You will need to submit a bank book (or depending on the IO, a print out of the account's transactions, as above) with copies showing monthly International Transfers. 


I'm sure you can work out something dodgy. Perhaps a Cambodian bank account for your wife.

Get your wife to transfer 40k from her Thai account to her Cambodian account, then from her Cambodian account to your Thai Account. If you can open one. Just get and bring your Work-Permit and passport to any bank and it's simple.


Update the bank book, which shows the Int. Transfer to your account. 
Withdraw it. 
Deposit it to your wife's Thai account. 
And do it again every month.


Or simply get a work-permit for one of your jobs, and get a simple annual extension from that.

----------


## stroller

> Actually this new monthly rule can help those whose income from home is less than what is required to be shown since they can now ping pong an amount, back and forth from home to Thailand and back again.


It's not a 'new' rule.



> Lets say the requirement is 40k but the guy's income from home is 30k. He sends 40k, sends 10k back each month. He just has to have that extra 10k initially.


International bank transfer fees + currency exchange losses would easily take 2k/month out of their meagre income. Not a good solution, IMO.

----------


## Maanaam

> International bank transfer fees + currency exchange losses would easily take 2k/month out of their meagre income. Not a good solution, IMO.

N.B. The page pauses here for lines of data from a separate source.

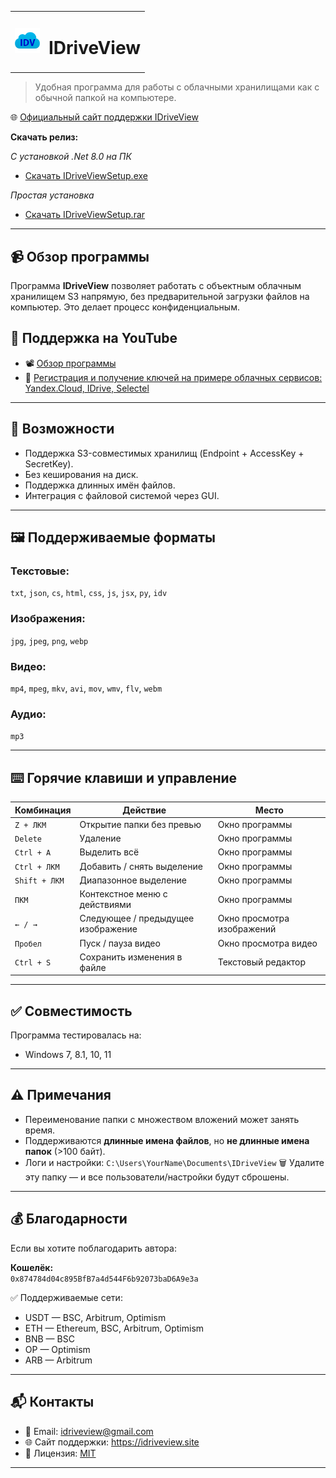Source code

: 
<table style="border: none;">
  <tr>
    <td><img src="assets/cloud_40539.png" alt="IDriveView Logo" width="40"/></td>
    <td><h1>IDriveView</h1></td>
  </tr>
</table>

> Удобная программа для работы с облачными хранилищами как с обычной папкой на компьютере.

🌐 [Официальный сайт поддержки IDriveView](https://idriveview.site)

**Скачать релиз:**  

*С установкой .Net 8.0 на ПК*
- [Скачать IDriveViewSetup.exe](https://github.com/idriveview/idriveveiw/releases/download/untagged-aa55b32759eb572892c0/IDriveViewSetup.exe)  

*Простая установка*
- [Скачать IDriveViewSetup.rar](https://github.com/idriveview/idriveveiw/releases/download/untagged-0d7dfc90b83e4a2287d6/win-x64.rar)

---

## 📹 Обзор программы

Программа **IDriveView** позволяет работать с объектным облачным хранилищем S3 напрямую, без предварительной загрузки файлов на компьютер. Это делает процесс конфиденциальным.

## 🎥 Поддержка на YouTube

- 📽️ [Обзор программы](https://www.youtube.com/shorts/JSrqgq4Eu3o)
- 🔑 [Регистрация и получение ключей на примере облачных сервисов: Yandex.Cloud, IDrive, Selectel](https://www.youtube.com/shorts/W19zTtwBfRA)

---

## 🔧 Возможности

- Поддержка S3-совместимых хранилищ (Endpoint + AccessKey + SecretKey).
- Без кеширования на диск.
- Поддержка длинных имён файлов.
- Интеграция с файловой системой через GUI.

---

## 🖼️ Поддерживаемые форматы

### Текстовые:
`txt`, `json`, `cs`, `html`, `css`, `js`, `jsx`, `py`, `idv`

### Изображения:
`jpg`, `jpeg`, `png`, `webp`

### Видео:
`mp4`, `mpeg`, `mkv`, `avi`, `mov`, `wmv`, `flv`, `webm`

### Аудио:
`mp3`

---

## ⌨️ Горячие клавиши и управление

| Комбинация            | Действие | Место |
|------------------------|---------|---------------------|
| `Z + ЛКМ`              | Открытие папки без превью | Окно программы |
| `Delete`               | Удаление | Окно программы |
| `Ctrl + A`             | Выделить всё | Окно программы |
| `Ctrl + ЛКМ`           | Добавить / снять выделение |  Окно программы |
| `Shift + ЛКМ`          | Диапазонное выделение | Окно программы |
| `ПКМ`                  | Контекстное меню с действиями | Окно программы |
| `← / →`                | Следующее / предыдущее изображение | Окно просмотра изображений |
| `Пробел`               | Пуск / пауза видео | Окно просмотра видео |
| `Ctrl + S`             | Сохранить изменения в файле | Текстовый редактор |

---

## ✅ Совместимость

Программа тестировалась на:

- Windows 7, 8.1, 10, 11

---

## ⚠️ Примечания

- Переименование папки с множеством вложений может занять время.
- Поддерживаются **длинные имена файлов**, но **не длинные имена папок** (>100 байт).
- Логи и настройки:  `C:\Users\YourName\Documents\IDriveView`
  🗑 Удалите эту папку — и все пользователи/настройки будут сброшены.

---

## 💰 Благодарности

Если вы хотите поблагодарить автора:

**Кошелёк:**  
`0x874784d04c895BfB7a4d544F6b92073baD6A9e3a`

✅ Поддерживаемые сети:  
- USDT — BSC, Arbitrum, Optimism  
- ETH — Ethereum, BSC, Arbitrum, Optimism  
- BNB — BSC  
- OP — Optimism  
- ARB — Arbitrum

---

## 📬 Контакты

- 📧 Email: [idriveview@gmail.com](mailto:idriveview@gmail.com)  
- 🌐 Сайт поддержки: https://idriveview.site
- 🧾 Лицензия: [MIT](https://opensource.org/licenses/MIT)

---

I agree, but it _is_ an option for some.

----------


## ootai

Today I had the good fortune to meet a Welshman whom I found to be a very nice chap, he even laughed when I called him an Englishman.
Anyway during the conversation he asked what I knew about these new rules regarding having pension payments i.e. verified by the British Embassy.
I told him all I knew I had learnt from the good folks here at TD so I told him I take no responsibility for the accuracy of anything I tell him.

Anyway my advice to him was to use the 400K (he's here on a marriage visa) method if he had the money. I explained to him about what people have said about there being some leeway (perhaps) on the monthly income route up until January 2020 but thereafter he had to show every month an International transfer the minimum transfer being multiplied by 12 had to meet the annual income criteria.

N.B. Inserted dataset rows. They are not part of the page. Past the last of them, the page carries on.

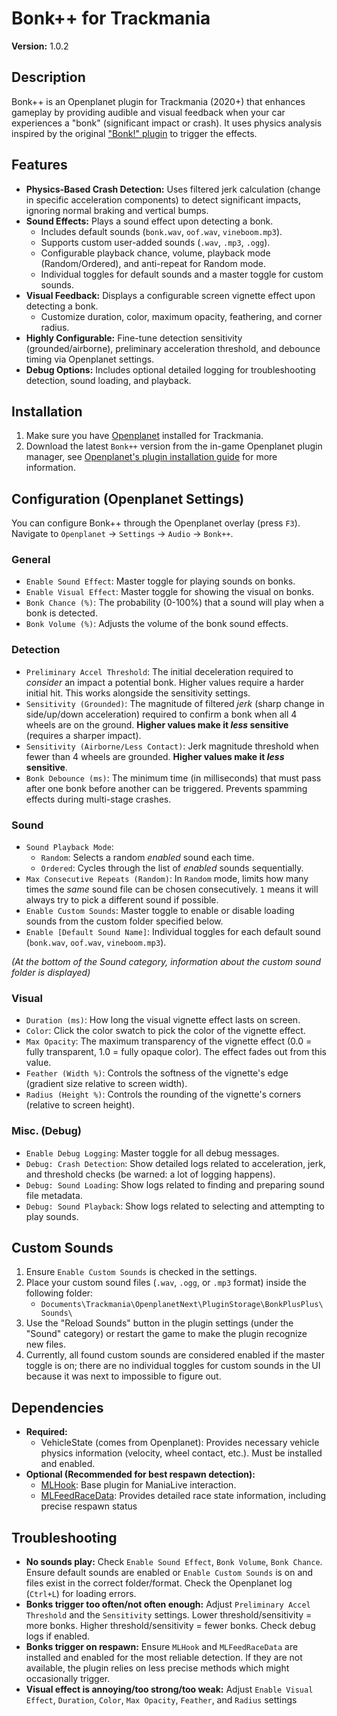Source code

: # Bonk++ for Trackmania
**Version:** 1.0.2

## Description

Bonk++ is an Openplanet plugin for Trackmania (2020+) that enhances gameplay by providing audible and visual feedback when your car experiences a "bonk" (significant impact or crash). 
It uses physics analysis inspired by the original ["Bonk!" plugin](https://github.com/MisfitMaid/tm-bonk) to trigger the effects.

## Features

*   **Physics-Based Crash Detection:** Uses filtered jerk calculation (change in specific acceleration components) to detect significant impacts, ignoring normal braking and vertical bumps.
*   **Sound Effects:** Plays a sound effect upon detecting a bonk.
    *   Includes default sounds (`bonk.wav`, `oof.wav`, `vineboom.mp3`).
    *   Supports custom user-added sounds (`.wav`, `.mp3`, `.ogg`).
    *   Configurable playback chance, volume, playback mode (Random/Ordered), and anti-repeat for Random mode.
    *   Individual toggles for default sounds and a master toggle for custom sounds.
*   **Visual Feedback:** Displays a configurable screen vignette effect upon detecting a bonk.
    *   Customize duration, color, maximum opacity, feathering, and corner radius.
*   **Highly Configurable:** Fine-tune detection sensitivity (grounded/airborne), preliminary acceleration threshold, and debounce timing via Openplanet settings.
*   **Debug Options:** Includes optional detailed logging for troubleshooting detection, sound loading, and playback.

## Installation

1.  Make sure you have [Openplanet](https://openplanet.dev/) installed for Trackmania.
2.  Download the latest `Bonk++` version from the in-game Openplanet plugin manager, see [Openplanet's plugin installation guide](https://openplanet.dev/docs/tutorials/installing-plugins) for more information. 

## Configuration (Openplanet Settings)

You can configure Bonk++ through the Openplanet overlay (press `F3`).  
Navigate to `Openplanet` -> `Settings` -> `Audio` -> `Bonk++`.

### General
*   `Enable Sound Effect`: Master toggle for playing sounds on bonks.
*   `Enable Visual Effect`: Master toggle for showing the visual on bonks.
*   `Bonk Chance (%)`: The probability (0-100%) that a sound will play when a bonk is detected.
*   `Bonk Volume (%)`: Adjusts the volume of the bonk sound effects.

### Detection
*   `Preliminary Accel Threshold`: The initial deceleration required to *consider* an impact a potential bonk. Higher values require a harder initial hit. This works alongside the sensitivity settings.
*   `Sensitivity (Grounded)`: The magnitude of filtered *jerk* (sharp change in side/up/down acceleration) required to confirm a bonk when all 4 wheels are on the ground. **Higher values make it *less* sensitive** (requires a sharper impact).
*   `Sensitivity (Airborne/Less Contact)`: Jerk magnitude threshold when fewer than 4 wheels are grounded. **Higher values make it *less* sensitive**.
*   `Bonk Debounce (ms)`: The minimum time (in milliseconds) that must pass after one bonk before another can be triggered. Prevents spamming effects during multi-stage crashes.

### Sound
*   `Sound Playback Mode`:
    *   `Random`: Selects a random *enabled* sound each time.
    *   `Ordered`: Cycles through the list of *enabled* sounds sequentially.
*   `Max Consecutive Repeats (Random)`: In `Random` mode, limits how many times the *same* sound file can be chosen consecutively. `1` means it will always try to pick a different sound if possible.
*   `Enable Custom Sounds`: Master toggle to enable or disable loading sounds from the custom folder specified below.
*   `Enable [Default Sound Name]`: Individual toggles for each default sound (`bonk.wav`, `oof.wav`, `vineboom.mp3`).

*(At the bottom of the Sound category, information about the custom sound folder is displayed)*

### Visual
*   `Duration (ms)`: How long the visual vignette effect lasts on screen.
*   `Color`: Click the color swatch to pick the color of the vignette effect.
*   `Max Opacity`: The maximum transparency of the vignette effect (0.0 = fully transparent, 1.0 = fully opaque color). The effect fades out from this value.
*   `Feather (Width %)`: Controls the softness of the vignette's edge (gradient size relative to screen width).
*   `Radius (Height %)`: Controls the rounding of the vignette's corners (relative to screen height). 

### Misc. (Debug)
*   `Enable Debug Logging`: Master toggle for all debug messages.
*   `Debug: Crash Detection`: Show detailed logs related to acceleration, jerk, and threshold checks (be warned: a lot of logging happens).
*   `Debug: Sound Loading`: Show logs related to finding and preparing sound file metadata.
*   `Debug: Sound Playback`: Show logs related to selecting and attempting to play sounds.

## Custom Sounds

1.  Ensure `Enable Custom Sounds` is checked in the settings.
2.  Place your custom sound files (`.wav`, `.ogg`, or `.mp3` format) inside the following folder:
    *   `Documents\Trackmania\OpenplanetNext\PluginStorage\BonkPlusPlus\Sounds\`
3.  Use the "Reload Sounds" button in the plugin settings (under the "Sound" category) or restart the game to make the plugin recognize new files.
4.  Currently, all found custom sounds are considered enabled if the master toggle is on; there are no individual toggles for custom sounds in the UI because it was next to impossible to figure out.

## Dependencies

*   **Required:**
    *   VehicleState (comes from Openplanet): Provides necessary vehicle physics information (velocity, wheel contact, etc.). Must be installed and enabled.
*   **Optional (Recommended for best respawn detection):**
    *   [MLHook](https://openplanet.dev/plugin/mlhook): Base plugin for ManiaLive interaction.
    *   [MLFeedRaceData](https://openplanet.dev/plugin/mlfeedracedata): Provides detailed race state information, including precise respawn status

## Troubleshooting

*   **No sounds play:** Check `Enable Sound Effect`, `Bonk Volume`, `Bonk Chance`. Ensure default sounds are enabled or `Enable Custom Sounds` is on and files exist in the correct folder/format. Check the Openplanet log (`Ctrl+L`) for loading errors.
*   **Bonks trigger too often/not often enough:** Adjust `Preliminary Accel Threshold` and the `Sensitivity` settings. Lower threshold/sensitivity = more bonks. Higher threshold/sensitivity = fewer bonks. Check debug logs if enabled.
*   **Bonks trigger on respawn:** Ensure `MLHook` and `MLFeedRaceData` are installed and enabled for the most reliable detection. If they are not available, the plugin relies on less precise methods which might occasionally trigger.
*   **Visual effect is annoying/too strong/too weak:** Adjust `Enable Visual Effect`, `Duration`, `Color`, `Max Opacity`, `Feather`, and `Radius` settings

He told me that he usually gets his bank in the UK to transfer money every couple of months so my advice to him was to just make one transfer 4 months prior to applying for his extension so that he could then show the 400K and didn't need any calculations to be done. I said then in my opinion he could use money from there until the next year when he tops it up again. This solves the issue of monthly transfers which do cost (fees and exchange losses) and provides the explanation of what he lives on during the year.

This in my opinion is what people should do if they are fortunate enough to be able to i.e. have enough to put 400K in the Thai bank for 4 months and not touch it.

Please tell me if any of my assumptions are incorrect as I will then pass it onto him at a later date.

Cheers

----------


## bowie

> I told him all I knew I had learnt from the good folks here at TD so I told him I take no responsibility for the accuracy of anything I tell him.


 Yup - gotta say that.

But, in a nutshell, everyone and everyone's situation is "different". He has to do his own "due diligence" and select whatever is appropriate for his situation. Everything is subject to interpretation - and it is all: "at the discretion of the IO". The IO can be lenient, strict, nice, pissed off, generous, an angel or a devil, and it changes from day to day and in some situations hour to hour. 

He's like the rest of us, "at their mercy". I prepare to the best of my ability for all possible scenarios, and, as you know from surfing the sites - lots and lots of scenario's.    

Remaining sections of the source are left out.